As soon as home prices began tumbling five years ago, real estate agents, anxious homeowners, would-be buyers and panic-stricken lenders began looking for "The Bottom."
While it's so far proven to be as elusive as the Grail, unicorns and other totems of mythology, I'm confident that someday we will find the bottom in the housing market.
But let's not confuse a bottom with a bounce back. They are not the same thing, and the first does not assure the second.
By now it's obvious to all that housing, like tulips and dot-com stocks, was a classic speculative bubble. But the thing most people don't appreciate about speculative manias is that it can be decades, if ever, before asset values or prices revisit the lofty levels seen during the peak of the mania.
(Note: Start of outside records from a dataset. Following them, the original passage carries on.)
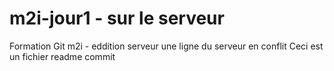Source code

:# m2i-jour1 - sur le serveur
Formation Git m2i - eddition serveur
une ligne du serveur en conflit
Ceci est un fichier readme
commit
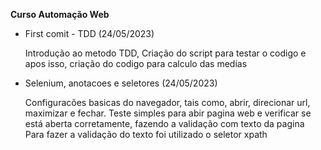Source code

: **Curso Automação Web**

* First comit - TDD (24/05/2023)

  Introdução ao metodo TDD, Criação do script para testar o codigo e apos isso, criação do codigo para calculo das medias

* Selenium, anotacoes e seletores (24/05/2023)
  
  Configuracões basicas do navegador, tais como, abrir, direcionar url, maximizar e fechar.
  Teste simples para abir pagina web e verificar se está aberta corretamente, fazendo a validação com texto da pagina
  Para fazer a validação do texto foi utilizado o seletor xpath
  
  

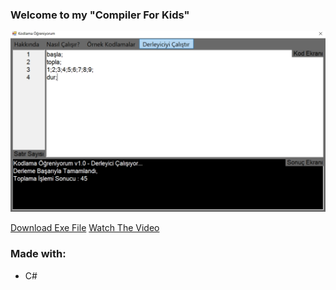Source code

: ### Welcome to my "Compiler For Kids"
[![Image of the Project](compiler.jpg "Kodlama Öğreniyorum")](https://github.com/kerimhanbadur/compilerForKids/blob/master/kodlamaOgreniyorumSetup.exe)

<a id="raw-url" href="https://github.com/kerimhanbadur/compilerForKids/blob/master/kodlamaOgreniyorumSetup.exe">Download Exe File</a>
<a id="vid-url" href="https://youtu.be/MxVd9ygpork">Watch The Video</a>

### Made with:
* C#
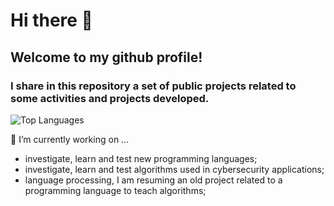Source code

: # Hi there 👋

## Welcome to my github profile! 

### I share in this repository a set of public projects related to some activities and projects developed.  

![Top Languages](https://github-readme-stats.vercel.app/api/top-langs/?username=pinjoa&layout=donut&theme=tokyonight)


🔭 I’m currently working on ...
- investigate, learn and test new programming languages;
- investigate, learn and test algorithms used in cybersecurity applications;
- language processing, I am resuming an old project related to a programming language to teach algorithms;


<!--
**pinjoa/pinjoa** is a ✨ _special_ ✨ repository because its `README.md` (this file) appears on your GitHub profile.

Here are some ideas to get you started:

- 🔭 I’m currently working on ...
- 👯 I’m looking to collaborate on ...
- 🤔 I’m looking for help with ...
- 💬 Ask me about ...
- 📫 How to reach me: ...
- 😄 Pronouns: ...
- ⚡ Fun fact: ...
-->
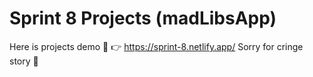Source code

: # Sprint 8 Projects (madLibsApp)
Here is projects demo :see_no_evil: :point_right:	 https://sprint-8.netlify.app/
Sorry for cringe story :pleading_face:
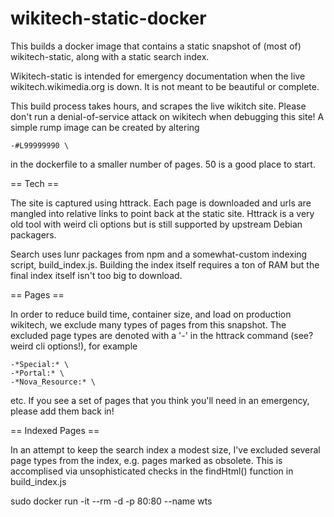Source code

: # wikitech-static-docker

This builds a docker image that contains a static snapshot of (most
of) wikitech-static, along with a static search index.

Wikitech-static is intended for emergency documentation when the
live wikitech.wikimedia.org is down. It is not meant to be beautiful
or complete.

This build process takes hours, and scrapes the live wikitch site. Please
don't run a denial-of-service attack on wikitech when debugging this site!
A simple rump image can be created by altering

    -#L99999990 \

in the dockerfile to a smaller number of pages. 50 is a good place to start.

== Tech ==

The site is captured using httrack. Each page is downloaded and urls are
mangled into relative links to point back at the static site. Httrack
is a very old tool with weird cli options but is still supported by
upstream Debian packagers.

Search uses lunr packages from npm and a somewhat-custom indexing
script, build_index.js. Building the index itself requires a ton
of RAM but the final index itself isn't too big to download.

== Pages ==

In order to reduce build time, container size, and load on production
wikitech, we exclude many types of pages from this snapshot. The
excluded page types are denoted with a '-' in the httrack command
(see? weird cli options!), for example

    -*Special:* \
    -*Portal:* \
    -*Nova_Resource:* \

etc. If you see a set of pages that you think you'll need in an
emergency, please add them back in!

== Indexed Pages ==

In an attempt to keep the search index a modest size, I've excluded
several page types from the index, e.g. pages marked as obsolete. This
is accomplised via unsophisticated checks in the findHtml() function in
build_index.js

sudo docker run -it --rm -d -p 80:80 --name wts <image id>
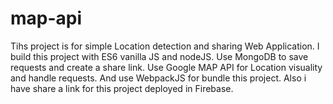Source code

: # map-api

 Tihs project is for simple Location detection and sharing Web Application.
 I build this project with ES6 vanilla JS and nodeJS. Use MongoDB to save requests and create a share link.
 Use Google MAP API for Location visuality and handle requests. And use WebpackJS for bundle this project.
 Also i have share a link for this project deployed in Firebase.
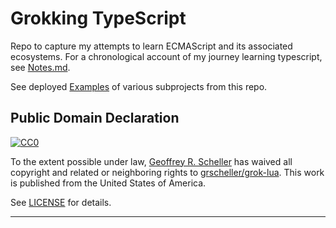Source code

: # Grokking TypeScript

Repo to capture my attempts to learn ECMAScript and its associated
ecosystems. For a chronological account of my journey learning
typescript, see [Notes.md](Notes.md).

See deployed [Examples][1] of various subprojects from this repo.

## Public Domain Declaration

<p xmlns:dct="http://purl.org/dc/terms/"
   xmlns:vcard="http://www.w3.org/2001/vcard-rdf/3.0#">
  <a rel="license"
     href="http://creativecommons.org/publicdomain/zero/1.0/">
     <img src="http://i.creativecommons.org/p/zero/1.0/88x31.png"
          style="border-style: none;"
          alt="CC0"></a>

  To the extent possible under law,
  [Geoffrey R. Scheller](https://github.com/grscheller)
  has waived all copyright and related or neighboring rights
  to [grscheller/grok-lua](https://github.com/grscheller/grok-typescript).
  This work is published from the United States of America.
</p>

See [LICENSE](LICENSE) for details.

---

[1]: https://grscheller.github.io/grok-typescript/

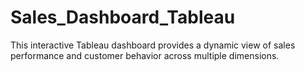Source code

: # Sales_Dashboard_Tableau
This interactive Tableau dashboard provides a dynamic view of sales performance and customer behavior across multiple dimensions.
For all the gold fever of late, prices when adjusted for inflation remain more than 40 percent below the all-time peak in 1980. Or, consider the tech stock-dominated Nasdaq index, which is 46 percent below its 2000 peak. Tulips, meanwhile, found a bottom 475 years ago.
Yet many homeowners and real estate boosters seem afflicted with the assumption that, once a bottom is reached, homes will begin to recover most, if not all, of the value lost during the past five years.
"There's no reason to expect that," said Dean Baker, co-director of the Center for Economic and Policy Research in Washington, D.C. "It'd be like buying into Nasdaq and assuming it's going to bounce back to 5,000."
Baker was among the first to warn that the run-up in home prices was a speculative mania that would end badly. His 2002 paper was met with scorn far and wide. The Joint Center for Housing Studies of Harvard University responded with its own study that declared there was little basis for concern about a housing bubble.